The remaining variables (population density, urban municipality indicator, and settlement structure) turn out to be statistically insignificant in most specifications. Only for the pooled specification do we get empirical evidence for a negative correlation of population density and the urban municipality indicator with the receipt of GRW funding, indicating that GRW funds—controlling for the city status—were mainly directed to agglomerated regions.

Having estimated the propensity score as the prerequisite for the selection of an appropriate comparison group, we can proceed with the actual matching. We chose the k nearest neighbor algorithm, where each treated region is matched by its five (k = 5) nearest neighbors (NN) measured in terms of the estimated propensity score according to Table 1. We further apply a common support restriction to our 5-NN matching routine in order to minimize the risk of bad matches and to avoid introducing bias. The results for the different sample designs are shown in Table 2. The table reports both the mean value of labor-productivity growth for the treated and the nontreated comparison group.

Table 2.

Nearest Neighbor (k = 5) Matching and Rosenbaum Bounds.

Outcome: Average Growth Rate of Labor Productivity	Cross Section 1999–2004	Cross Section 2003–2007	Cross Section 2005–2008	Pooled Three-year Lead
Mean of treated	0.019	0.023	0.024	0.023
Number (common support)	214 (191)	210 (189)	183 (132)	1,027 (858)
Mean of control	0.018	0.019	0.019	0.018
Number (common support)	184 (184)	198 (198)	225 (225)	993 (993)
τ_ATET	0.001	0.004**	0.006**	0.005***
SE	(0.0021)	(0.0019)	(0.0024)	(0.0016)
SB_before (in percentage)	51.0	49.9	54.6	52.3
SB_after (in percentage)	22.0	27.2	19.5	19.2
Ex post pseudo R ²	.087	.119	.086	.120
LR test	46.1***	62.2***	31.3***	283.2***
Γ₁	0.001	0.004***	0.005***	0.004***
p Value	(.15)	(.00)	(.00)	(.00)
Γ_1.5	−0.001	0.002**	0.003**	0.000
p Value	(.92)	(.05)	(.03)	(.31)
Γ₂	−0.003	0.000	0.001	−0.002
p Value	(.99)	(.49)	(.28)	(.99)

Note: SB = standardized bias; LR = likelihood ratio. SE is standard error.

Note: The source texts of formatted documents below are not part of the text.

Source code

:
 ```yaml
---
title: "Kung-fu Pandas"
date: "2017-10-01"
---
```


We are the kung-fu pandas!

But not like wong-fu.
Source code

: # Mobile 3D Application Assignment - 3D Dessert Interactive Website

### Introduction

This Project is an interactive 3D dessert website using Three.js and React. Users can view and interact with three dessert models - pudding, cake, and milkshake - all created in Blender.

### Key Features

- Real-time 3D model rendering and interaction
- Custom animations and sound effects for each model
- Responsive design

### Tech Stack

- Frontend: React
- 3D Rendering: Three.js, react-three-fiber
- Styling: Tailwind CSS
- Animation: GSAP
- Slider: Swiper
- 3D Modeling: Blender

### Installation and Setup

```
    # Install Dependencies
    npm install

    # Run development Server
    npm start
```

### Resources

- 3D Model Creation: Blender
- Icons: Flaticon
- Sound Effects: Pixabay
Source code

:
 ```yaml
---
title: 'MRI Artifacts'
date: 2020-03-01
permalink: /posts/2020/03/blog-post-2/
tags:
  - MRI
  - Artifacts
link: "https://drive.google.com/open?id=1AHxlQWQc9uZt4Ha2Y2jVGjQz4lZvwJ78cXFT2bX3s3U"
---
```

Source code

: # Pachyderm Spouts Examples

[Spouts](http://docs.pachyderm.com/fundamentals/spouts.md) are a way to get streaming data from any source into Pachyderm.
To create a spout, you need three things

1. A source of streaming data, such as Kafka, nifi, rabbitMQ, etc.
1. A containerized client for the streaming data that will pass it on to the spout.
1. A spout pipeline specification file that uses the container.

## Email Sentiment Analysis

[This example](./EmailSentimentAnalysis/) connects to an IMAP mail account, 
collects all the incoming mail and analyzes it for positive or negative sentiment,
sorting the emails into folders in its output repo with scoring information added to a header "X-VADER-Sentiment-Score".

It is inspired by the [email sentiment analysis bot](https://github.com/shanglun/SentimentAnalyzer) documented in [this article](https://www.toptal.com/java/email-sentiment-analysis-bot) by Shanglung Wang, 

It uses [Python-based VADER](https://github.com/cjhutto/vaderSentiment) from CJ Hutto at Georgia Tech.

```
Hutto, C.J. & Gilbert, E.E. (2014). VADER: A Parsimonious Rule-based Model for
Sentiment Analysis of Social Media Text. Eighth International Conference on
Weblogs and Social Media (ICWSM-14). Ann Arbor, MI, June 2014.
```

*p <.10. **p <.05. ***p <.01.

As outlined above, for the different cross-sectional sample designs, we use an evaluation interval of five years, which is not allowed to overlap with the sample period for the propensity-score estimation in order to eliminate direct feedback effects. To illustrate this point, we estimate the outcome difference between treated and nontreated throughout the year 1999–2004 if the propensity score has been calculated for the period 1994–1998 and so forth. For the pooled data case, we use a three-year lead in the matching approach compared to the calculation of the associated propensity score. As the table shows, the estimated ATET parameter (τ_ATET) turns out to be positive and statistically significant for most time periods except for the first evaluation period 1999–2004. While the latter result may be motivated by a general business cycle downturn for that period, which also led to a significant reduction in the growth rate differential among German regions, the general impression from Table 2 is that growth in labor productivity is higher for GRW-funded regions compared to non-funded comparison units. The additional growth impulse is around 0.5 percentage points, which is about 20 percent of the total growth rate of treated regions.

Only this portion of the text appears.